Work task
Your answer should be the full data, transcribed exactly, with no pictures in it.

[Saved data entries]

<<<<

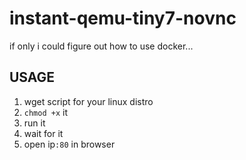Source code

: # instant-qemu-tiny7-novnc
if only i could figure out how to use docker...

## USAGE
1. wget script for your linux distro
2. `chmod +x` it
3. run it
4. wait for it
5. open ip`:80` in browser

>>>>

Response below
Source code

: # instant-qemu-tiny7-novnc
if only i could figure out how to use docker...

## USAGE
1. wget script for your linux distro
2. `chmod +x` it
3. run it
4. wait for it
5. open ip`:80` in browser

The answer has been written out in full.